In the beginning, whole communities were wiped out overnight as the
Dead fled hospitals and field stations, wild and bloody, attacking all they came in contact with. The infection spread outwards like the ripple on a pond surface, their numbers increasing exponentially with every ripple. Then after the first few hours, they slowed like a spent wind-up toy, the speed in their limbs evaporating. They would still kill you if they got you cornered or outnumbered, but at least with these, you had a chance. If you kept calm, you could even walk right past them, their strained, tortured movements slow to react. Charlie thought it was because when the Infection first brought the Dead back, the brain was still fresh, with more or less normal motor control. Over time, this would deteriorate as the brain itself decayed. They had seen many of the infected Dead from the early days, who had been so exposed to the elements that their brain could only be little more than a soup in their skulls. Corpses in fields with parchment thin skin, unable to do little more than follow them with their dry filmy eyes, if they had them, would still let loose a faint deathly moan from their withered lungs. You were vigilant where you stepped through high grass. Each step you took a careful one, for ankles were just the right height for slow Dead mouths with death on their hungry, shrivelled lips.

People had given up trying to find out why the Dead had refused to stay dead.  As always, religion and science fought with each other, saying they knew best. A mutation of the Syphilis virus becoming air born and then staying dormant in the cranial fluids until deprived of oxygen had been quite popular for a while. But they had had their pick, ranging from bio-terrorism
to an extra-terrestrial bacteria, and of course, every Government under the sun was to blame. But at the end of the day, when the Dead were fighting over bloody organs ripped from a chest of someone you loved, the ‘whys’ didn’t really matter all that much. As always, the wrath of God argument came and went, but was never truly popular. In a world filled with such tragedy, no one liked to think they had been so completely abandoned and punished by the Divine. 

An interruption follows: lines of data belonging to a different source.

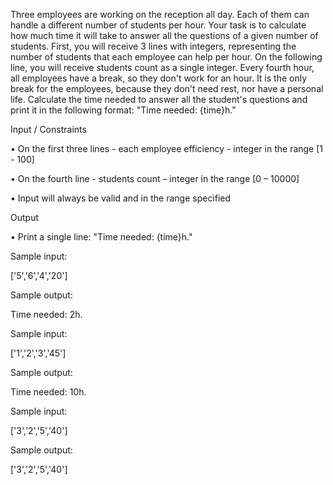 Three employees are working on the reception all day. Each of them can handle a different number of students per
hour. Your task is to calculate how much time it will take to answer all the questions of a given number of students.
First, you will receive 3 lines with integers, representing the number of students that each employee can help per
hour. On the following line, you will receive students count as a single integer.
Every fourth hour, all employees have a break, so they don't work for an hour. It is the only break for the
employees, because they don't need rest, nor have a personal life. Calculate the time needed to answer all the
student's questions and print it in the following format: "Time needed: {time}h."


Input / Constraints

• On the first three lines - each employee efficiency - integer in the range [1 - 100]

• On the fourth line - students count – integer in the range [0 – 10000]

• Input will always be valid and in the range specified


Output

• Print a single line: "Time needed: {time}h."


Sample input:

['5','6','4','20']

Sample output:

Time needed: 2h.

Sample input:

['1','2','3','45']

Sample output:

Time needed: 10h.

Sample input:

['3','2','5','40']

Sample output:

['3','2','5','40']
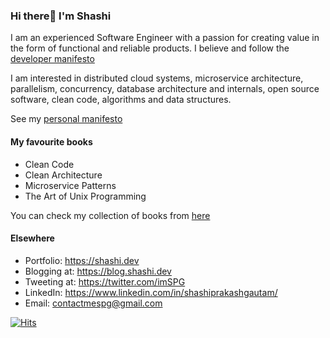 ### Hi there👋 I'm Shashi

I am an experienced Software Engineer with a passion for creating value in the form of functional and reliable products. I believe and follow the [developer manifesto](https://www.git-tower.com/blog/developer-manifesto/)

I am interested in distributed cloud systems, microservice architecture, parallelism, concurrency, database architecture and internals, open source software, clean code, algorithms and data structures.

See my [personal manifesto](https://github.com/shweshi/manifesto/blob/main/README.md)

#### My favourite books
- Clean Code
- Clean Architecture
- Microservice Patterns
- The Art of Unix Programming

You can check my collection of books from [here](https://github.com/shweshi/books)

#### Elsewhere
- Portfolio: https://shashi.dev
- Blogging at: https://blog.shashi.dev
- Tweeting at: https://twitter.com/imSPG
- LinkedIn: https://www.linkedin.com/in/shashiprakashgautam/
- Email: contactmespg@gmail.com

[![Hits](https://hits.seeyoufarm.com/api/count/incr/badge.svg?url=https%3A%2F%2Fgithub.com%2Fshweshi%2Fshweshi&count_bg=%2379C83D&title_bg=%23555555&icon=&icon_color=%23E7E7E7&title=hits&edge_flat=false)](https://hits.seeyoufarm.com)

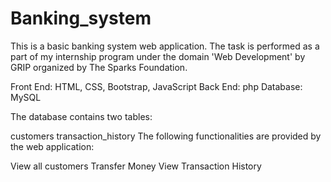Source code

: # Banking_system
This is a basic banking system web application. The task is performed as a part of my internship program under the domain 'Web Development' by GRIP organized by The Sparks Foundation.

Front End: HTML, CSS, Bootstrap, JavaScript Back End: php Database: MySQL

The database contains two tables:

customers
transaction_history
The following functionalities are provided by the web application:

View all customers
Transfer Money
View Transaction History
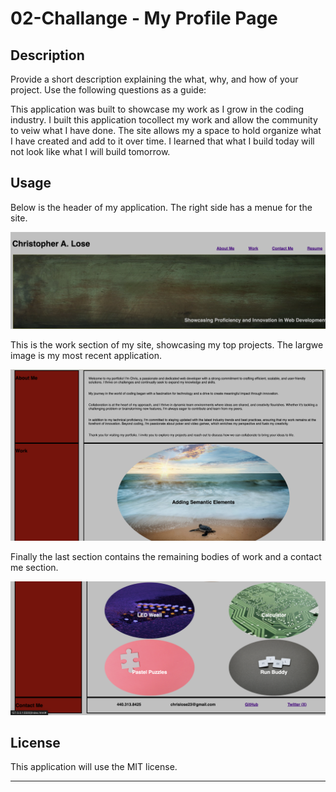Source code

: # 02-Challange - My Profile Page

## Description

Provide a short description explaining the what, why, and how of your project. Use the following questions as a guide:

This application was built to showcase my work as I grow in the coding industry. 
I built this application tocollect my work and allow the community to veiw what I have done.
The site allows my a space to hold organize what I have created and add to it over time.
I learned that what I build today will not look like what I will build tomorrow.

## Usage

Below is the header of my application. The right side has a menue for the site.

![alt text](./assets/images/screenshot1.png)

This is the work section of my site, showcasing my top projects. The largwe image is my most recent application.

![alt text](./assets/images/screenshot2.png)

Finally the last section contains the remaining bodies of work and a contact me section.

![alt text](./assets/images/screenshot3.png)

## License

This application will use the MIT license.

---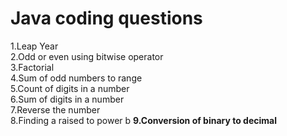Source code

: <h1>Java coding questions</h1>
1.Leap Year <br>
2.Odd or even using bitwise operator <br>
3.Factorial <br>
4.Sum of odd numbers to range<br>
5.Count of digits in a number<br>
6.Sum of digits in a number<br>
7.Reverse the number<br>
8.Finding a raised to power b <b>
9.Conversion of binary to decimal <b>
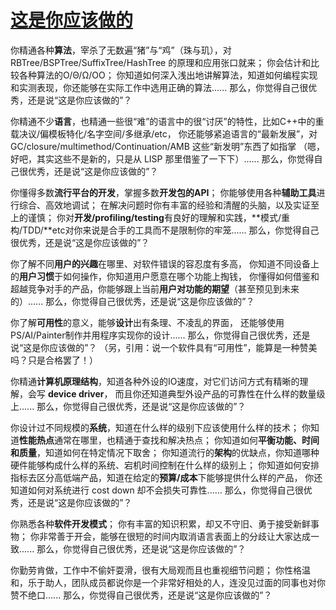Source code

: # [这是你应该做的][1]

你精通各种**算法**，宰杀了无数遍“猪”与“鸡”（珠与玑），对 RBTree/BSPTree/SuffixTree/HashTree 的原理和应用张口就来；
你会估计和比较各种算法的O/Θ/Ω/OO；
你知道如何深入浅出地讲解算法，知道如何编程实现和实测表现，你还能够在实际工作中选用正确的算法......
那么，你觉得自己很优秀，还是说“这是你应该做的”？

你精通不少**语言**，也精通一些很“难”的语言中的很“讨厌”的特性，比如C++中的重载决议/偏模板特化/名字空间/多继承/etc，
你还能够紧追语言的“最新发展”，对 GC/closure/multimethod/Continuation/AMB 这些“新发明”东西了如指掌
（嗯，好吧，其实这些不是新的，只是从 LISP 那里借鉴了一下下）......
那么，你觉得自己很优秀，还是说“这是你应该做的”？

你懂得多数**流行平台的开发**，掌握多数**开发包的API**；
你能够使用各种**辅助工具**进行综合、高效地调试；
在解决问题时你有丰富的经验和清醒的头脑，以及实证至上的谨慎；
你对**开发/profiling/testing**有良好的理解和实践，**模式/重构/TDD/**etc对你来说是合手的工具而不是限制你的牢笼......
那么，你觉得自己很优秀，还是说“这是你应该做的”？

你了解不同**用户的兴趣**在哪里、对软件错误的容忍度有多高，
你知道不同设备上的**用户习惯**于如何操作，你知道用户愿意在哪个功能上掏钱，
你懂得如何借鉴和超越竞争对手的产品，你能够跟上当前**用户对功能的期望**（甚至预见到未来的）......
那么，你觉得自己很优秀，还是说“这是你应该做的”？

你了解**可用性**的意义，能够**设计**出有条理、不凌乱的界面，
还能够使用PS/AI/Painter制作并用程序实现你的设计......
那么，你觉得自己很优秀，还是说“这是你应该做的”？
（另，引用：说一个软件具有“可用性”，能算是一种赞美吗？只是合格罢了！）

你精通**计算机原理结构**，知道各种外设的IO速度，对它们访问方式有精晰的理解，会写 **device driver**，
而且你还知道典型外设产品的可靠性在什么样的数量级上......
那么，你觉得自己很优秀，还是说“这是你应该做的”？

你设计过不同规模的**系统**，知道在什么样的级别下应该使用什么样的技术；
你知道**性能热点**通常在哪里，也精通于查找和解决热点；
你知道如何**平衡功能、时间和质量**，知道如何在特定情况下取舍；
你知道流行的**架构**的优缺点，你知道哪种硬件能够构成什么样的系统、宕机时间控制在什么样的级别上；
你知道如何安排指标去区分高低端产品，知道在给定的**预算/成本**下能够提供什么样的产品，
你还知道如何对系统进行 cost down 却不会损失可靠性......
那么，你觉得自己很优秀，还是说“这是你应该做的”？

你熟悉各种**软件开发模式**；
你有丰富的知识积累，却又不守旧、勇于接受新鲜事物；
你非常善于开会，能够在很短的时间内取消语言表面上的分歧让大家达成一致......
那么，你觉得自己很优秀，还是说“这是你应该做的”？

你勤劳肯做，工作中不偷奸耍滑，很有大局观而且也重视细节问题；
你性格温和，乐于助人，团队成员都说你是一个非常好相处的人，连没见过面的同事也对你赞不绝口......
那么，你觉得自己很优秀，还是说“这是你应该做的”？

  [1]: https://blog.csdn.net/yuankaining/article/details/4939809
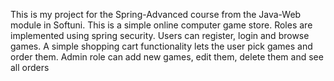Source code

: This is my project for the Spring-Advanced course from the Java-Web module in Softuni.
This is a simple online computer game store. 
Roles are implemented using spring security. Users can register, login and browse games.
A simple shopping cart functionality lets the user pick games and order them. 
Admin role can add new games, edit them, delete them and see all orders
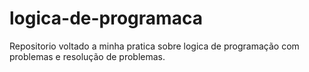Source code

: # logica-de-programaca
Repositorio voltado a minha pratica sobre logica de programação com problemas e resolução de problemas.

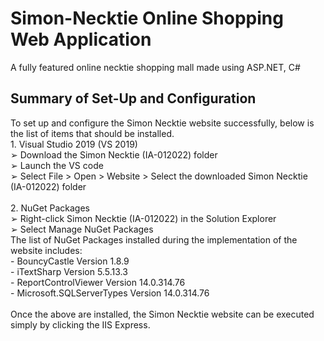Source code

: # Simon-Necktie Online Shopping Web Application
A fully featured online necktie shopping mall made using ASP.NET, C#

<h2> Summary of Set-Up and Configuration </h2>
To set up and configure the Simon Necktie website successfully, below is the list of items that
should be installed. <br>
1. Visual Studio 2019 (VS 2019)  <br>
➢ Download the Simon Necktie (IA-012022) folder  <br>
➢ Launch the VS code  <br>
➢ Select File > Open > Website > Select the downloaded Simon Necktie (IA-012022)
folder  <br> <br>
2. NuGet Packages <br>
➢ Right-click Simon Necktie (IA-012022) in the Solution Explorer <br>
➢ Select Manage NuGet Packages <br>
The list of NuGet Packages installed during the implementation of the website includes: <br>
- BouncyCastle Version 1.8.9 <br>
- iTextSharp Version 5.5.13.3 <br>
- ReportControlViewer Version 14.0.314.76 <br>
- Microsoft.SQLServerTypes Version 14.0.314.76 <br> <br>
Once the above are installed, the Simon Necktie website can be executed simply by clicking 
the IIS Express.  <br>


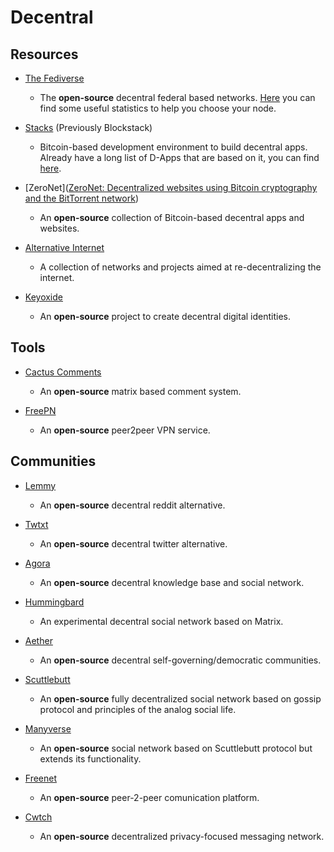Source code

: # Decentral

## Resources

* [The Fediverse](https://fediverse.party)
  
   * The **open-source** decentral federal based networks. [Here](https://the-federation.info) you can find some useful statistics to help you choose your node.

* [Stacks](https://www.stacks.co) (Previously Blockstack)
  
   * Bitcoin-based development environment to build decentral apps. Already have a long list of D-Apps that are based on it, you can find [here](https://www.app.co).

* [ZeroNet]([ZeroNet: Decentralized websites using Bitcoin cryptography and the BitTorrent network](https://zeronet.io))
  
   - An **open-source** collection of Bitcoin-based decentral apps and websites.

* [Alternative Internet](https://github.com/redecentralize/alternative-internet)
  
   * A collection of networks and projects aimed at re-decentralizing the internet.

* [Keyoxide](https://keyoxide.org)
  
   - An **open-source** project to create decentral digital identities.

## Tools

* [Cactus Comments](https://cactus.chat)
  
   * An **open-source** matrix based comment system.

* [FreePN](https://www.freepn.org)
  
   * An **open-source** peer2peer VPN service.

## Communities

* [Lemmy](https://lemmy.ml)
  
   * An **open-source** decentral reddit alternative.

* [Twtxt](https://github.com/jointwt/twtxt)
  
   * An **open-source** decentral twitter alternative.

* [Agora](https://anagora.org/node/agora)
  
   * An **open-source** decentral knowledge base and social network.

* [Hummingbard](https://hummingbard.com)
  
   * An experimental decentral social network based on Matrix.

* [Aether](https://getaether.net)
  
   * An **open-source** decentral self-governing/democratic communities.

* [Scuttlebutt](https://scuttlebutt.nz)
  
   - An **open-source** fully decentralized social network based on gossip protocol and principles of the analog social life.

* [Manyverse](https://www.manyver.se)
  
   * An **open-source** social network based on Scuttlebutt protocol but extends its functionality.

* [Freenet](https://freenetproject.org)
  
   * An **open-source** peer-2-peer comunication platform.

* [Cwtch](https://git.openprivacy.ca/cwtch.im)
  
   * An **open-source** decentralized privacy-focused messaging network.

‘Thanks,’ Liz said, as she spooned the dark, golden honey over the porridge, ‘are you on patrol with me then?’

‘Yep, just you and me for the next six hours, walking the wall… Can’t wait,’ Alice said, reaching for her coat. 

Alice’s
favoured weapon was a metal baseball bat, which always seemed to be within arm’s reach, no matter where she was.

‘Come on, we might as well get going,’ she continued picking up her bat, as Liz finished off the last of her warming porridge.

‘Thanks, Sister Rebecca, lovely as always,’ Liz said, handing back the now empty bowl with a smile.

‘You’re welcome, dear. Now off you two go. I tell you, I always feel safer when you two girls are watching out for us on the walkway. Damian and Sally are up there at the moment, and I think they’re more interested in each other than if the Dead are pawing the walls,’ the Nun said, rolling her eyes. ‘You should have seen the love bites on her neck this morning. You’d have thought the Dead had been at her already.’

Sister Rebecca had a surprising talent for gossip for a woman who had spent a good portion of her life in a convent, but there was no malice behind it.

Damian had joined their small community six months ago, making his attraction for Sally quite obvious. With Damian only twenty-two and Sally in her late forties, they were a bit of an odd couple. They had taken solace in each other’s arms, despite the age difference. Of course, Liz couldn’t blame them, but she wished they could show more control when other people’s lives were on the line. Liz had found similar comfort with Imran. His soft touch and dark sensitive eyes had calmed her in a way she never thought possible. She loved the secret moments they stole together. Their love making brought joy into a life of tragedy and struggle, even if just for a short while.

‘Okay then, let’s go and see what’s happening in the big, bad world,’ Liz said, following Alice out of the Kitchen.